İRAN NASIL OYUNA GELDİ VE YUGOSLAVYA ÖRNEĞİNDEN DERS ALMAMAK
Veya
Suriye’ye Beşşar Esad’ı kurtarmaya giderken evdeki cumhurbaşkanından olmak!..
Ve nihayet;
“En güvenli bölge” dedikleri yerde İsmail Heniyye’nin şehid edilmesine mani olamamak…
Öncelikle şunu belirteyim:
Her ülkede olduğu gibi karşımızda tek bir İran yok. Aynen tek bir Türkiye olmadığı gibi…
İran’da tamamen mezhebi taassuba bağlı olarak bölgede Şii Hilali kurmaya çalışanlar olduğu gibi kardeş kavgasına mahal vermeden ve bölge gerçeklerini göz önünde bulundurarak bizimle birlikte çözüm yolu arayan bir kadro da var. Bunu bir örnekle izah etmek gerekirse,
Mesela;
İran’da Cumhurbaşkanı Ahmedinecâd olsaydı;
Kördüğüm haline gelen Suriye’de bu kadar kayıp ve mülteci olmaz, bizimle birlikte bir çözüm bulurdu.

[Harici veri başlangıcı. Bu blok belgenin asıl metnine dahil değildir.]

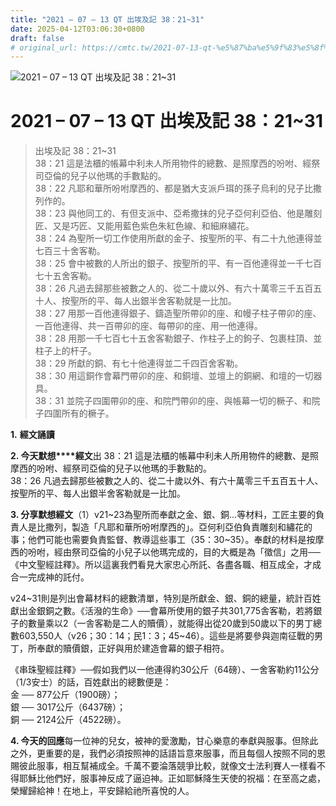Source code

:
 ```yaml
---
title: "2021 – 07 – 13 QT 出埃及記 38：21~31"
date: 2025-04-12T03:06:30+0800
draft: false
# original_url: https://cmtc.tw/2021-07-13-qt-%e5%87%ba%e5%9f%83%e5%8f%8a%e8%a8%98-38%ef%bc%9a2131
---
```


![2021 – 07 – 13 QT  出埃及記 38：21~31](/images/qt.jpg   "2021 – 07 – 13 QT  出埃及記 38：21~31")

# 2021 – 07 – 13 QT 出埃及記 38：21~31

> 出埃及記 38：21~31  
> 38：21 這是法櫃的帳幕中利未人所用物件的總數、是照摩西的吩咐、經祭司亞倫的兒子以他瑪的手數點的。  
> 38：22 凡耶和華所吩咐摩西的、都是猶大支派戶珥的孫子烏利的兒子比撒列作的。  
> 38：23 與他同工的、有但支派中、亞希撒抹的兒子亞何利亞伯、他是雕刻匠、又是巧匠、又能用藍色紫色朱紅色線、和細麻繡花。  
> 38：24 為聖所一切工作使用所獻的金子、按聖所的平、有二十九他連得並七百三十舍客勒。  
> 38：25 會中被數的人所出的銀子、按聖所的平、有一百他連得並一千七百七十五舍客勒。  
> 38：26 凡過去歸那些被數之人的、從二十歲以外、有六十萬零三千五百五十人、按聖所的平、每人出銀半舍客勒就是一比加。  
> 38：27 用那一百他連得銀子、鑄造聖所帶卯的座、和幔子柱子帶卯的座、一百他連得、共一百帶卯的座、每帶卯的座、用一他連得。  
> 38：28 用那一千七百七十五舍客勒銀子、作柱子上的鉤子、包裹柱頂、並柱子上的杆子。  
> 38：29 所獻的銅、有七十他連得並二千四百舍客勒。  
> 38：30 用這銅作會幕門帶卯的座、和銅壇、並壇上的銅網、和壇的一切器具。  
> 38：31 並院子四圍帶卯的座、和院門帶卯的座、與帳幕一切的橛子、和院子四圍所有的橛子。

**1.** **經文誦讀**

**2. 今天默想****經文**出 38：21 這是法櫃的帳幕中利未人所用物件的總數、是照摩西的吩咐、經祭司亞倫的兒子以他瑪的手數點的。  
38：26 凡過去歸那些被數之人的、從二十歲以外、有六十萬零三千五百五十人、按聖所的平、每人出銀半舍客勒就是一比加。

**3. 分享默想經文**（1）v21~23為聖所而奉獻之金、銀、銅…等材料，工匠主要的負責人是比撒列，製造「凡耶和華所吩咐摩西的」。亞何利亞伯負責雕刻和繡花的事；他們可能也需要負責監督、教導這些事工（35：30~35）。奉獻的材料是按摩西的吩咐，經由祭司亞倫的小兒子以他瑪完成的，目的大概是為「徵信」之用──《中文聖經註釋》。所以這裏我們看見大家忠心所託、各盡各職、相互成全，才成合一完成神的託付。

v24~31則是列出會幕材料的總數清單，特別是所獻金、銀、銅的總量，統計百姓獻出金銀銅之數。《活潑的生命》──會幕所使用的銀子共301,775舎客勒，若將銀子的數量乘以2（一舎客勒是二人的贖價），就能得出從20歲到50歲以下的男丁總數603,550人（v26；30：14；民1：3；45~46）。這些是將要參與迦南征戰的男丁，所奉獻的贖價銀，正好與用於建造會幕的銀子相符。

《串珠聖經註釋》──假如我們以一他連得約30公斤（64磅）、一舍客勒約11公分（1/3安士）的話，百姓獻出的總數便是：  
金 ── 877公斤（1900磅）；  
銀 ── 3017公斤（6437磅）；  
銅 ── 2124公斤（4522磅）。

**4. 今天的回應**每一位神的兒女，被神的愛激勵，甘心樂意的奉獻與服事。但除此之外，更重要的是，我們必須按照神的話語旨意來服事，而且每個人按照不同的恩賜彼此服事，相互幫補成全。千萬不要淪落競爭比較，就像文士法利賽人一樣看不得耶穌比他們好，服事神反成了逼迫神。正如耶穌降生天使的祝福：在至高之處，榮耀歸給神！在地上，平安歸給祂所喜悅的人。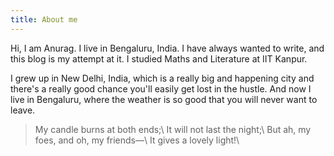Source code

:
 ```yaml
---
title: About me
---
```


Hi, I am Anurag. I live in Bengaluru, India. I have always wanted to write, and this blog is my attempt at it. 
I studied Maths and Literature at IIT Kanpur. 

I grew up in New Delhi, India, which is a really big and happening city and there's a really good chance you'll easily get lost in the hustle.
And now I live in Bengaluru, where the weather is so good that you will never want to leave. 

>My candle burns at both ends;\\
>   It will not last the night;\\
>But ah, my foes, and oh, my friends—\\
>   It gives a lovely light!\\
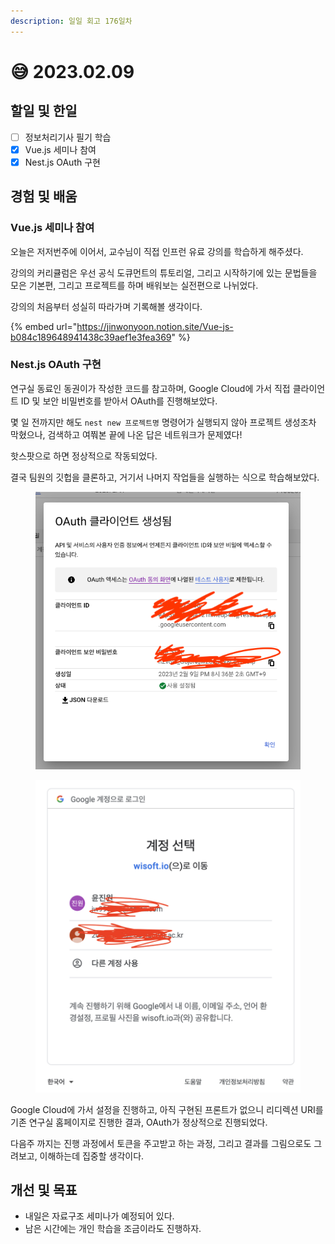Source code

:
```yaml
---
description: 일일 회고 176일차
---
```


# 😅 2023.02.09

## 할일 및 한일&#x20;

* [ ] 정보처리기사 필기 학습&#x20;
* [x] Vue.js 세미나 참여&#x20;
* [x] Nest.js OAuth 구현&#x20;

## 경험 및 배움&#x20;

### Vue.js 세미나 참여

오늘은 저저번주에 이어서, 교수님이 직접 인프런 유료 강의를 학습하게 해주셨다.

강의의 커리큘럼은 우선 공식 도큐먼트의 튜토리얼, 그리고 시작하기에 있는 문법들을 모은 기본편, 그리고 프로젝트를 하며 배워보는 실전편으로 나뉘었다.

강의의 처음부터 성실히 따라가며 기록해볼 생각이다.

{% embed url="https://jinwonyoon.notion.site/Vue-js-b084c189648941438c39aef1e3fea369" %}

### Nest.js OAuth 구현&#x20;

연구실 동료인 동권이가 작성한 코드를 참고하며, Google Cloud에 가서 직접 클라이언트 ID 및 보안 비밀번호를 받아서 OAuth를 진행해보았다.

몇 일 전까지만 해도 `nest new 프로젝트명` 명령어가 실행되지 않아 프로젝트 생성조차 막혔으나, 검색하고 여쭤본 끝에 나온 답은 네트워크가 문제였다!

핫스팟으로 하면 정상적으로 작동되었다.

결국 팀원의 깃헙을 클론하고, 거기서 나머지 작업들을 실행하는 식으로 학습해보았다.

<figure><img src="../.gitbook/assets/KakaoTalk_Photo_2023-02-10-03-28-33.png" alt=""><figcaption></figcaption></figure>

<figure><img src="../.gitbook/assets/KakaoTalk_Photo_2023-02-10-03-32-01.png" alt=""><figcaption></figcaption></figure>

Google Cloud에 가서 설정을 진행하고, 아직 구현된 프론트가 없으니 리디렉션 URI를 기존 연구실 홈페이지로 진행한 결과, OAuth가 정상적으로 진행되었다.

다음주 까지는 진행 과정에서 토큰을 주고받고 하는 과정, 그리고 결과를 그림으로도 그려보고, 이해하는데 집중할 생각이다.

## 개선 및 목표

* 내일은 자료구조 세미나가 예정되어 있다.&#x20;
* 남은 시간에는 개인 학습을 조금이라도 진행하자.&#x20;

(Suriye meselesinin kördüğüm olmasında A. Davutoğlu’nun da çok büyük katkısı oldu)
YUGOSLAVYA ÖRNEĞİ VARKEN İRAN BU KADARINI NASIL GÖREMEDİ?..
“Şu oldu-bu oldu” demeye gerek görmeden kısaca yazıyorum:
Bölgede gücünün zirvesinde olan emperyalist ülkeler, İran’ın Lübnan’da hakim olmasına göz yumdu.
Sonra ABD, Irak’ı terk edip İran’a teslim etti.
Daha sonra ABD, IŞİD (DAEŞ) ve PKK (PYD-YPG) arasında herkesçe malum tiyatroyu oynatarak K. Irak (Kürdistan) ile Akdeniz arasında bir Kürt koridoru kurmaya kalktı…
Ama…
Türkiye zamanında müdahale ederek bu planı bozdu.
O hengâmede emperyalist ülkeler, İran’ın Suriye’ye hakim olmasına göz yumdu.
Hızını alamayan İran yöneticileri, halkın hoşuna gidecek projelerini üst üste açıklamaya başladı.
Bunlar;
Kudüs Ordusu,
Şii Hilali,
Direniş Cephesi vs. idi.
Yani tüm gayretler, İsrail ile hesaplaşmak içindi.
Bunlar;
Halkın hoşuna gidecek şeyler ama bu kadar geniş bir coğrafyada bu planı sevk ve idare etmek, uygulamak için ciddi bir para kaynağı, kadro, istihbarat ve derin bir stratejiye sahip olmak lazımdı.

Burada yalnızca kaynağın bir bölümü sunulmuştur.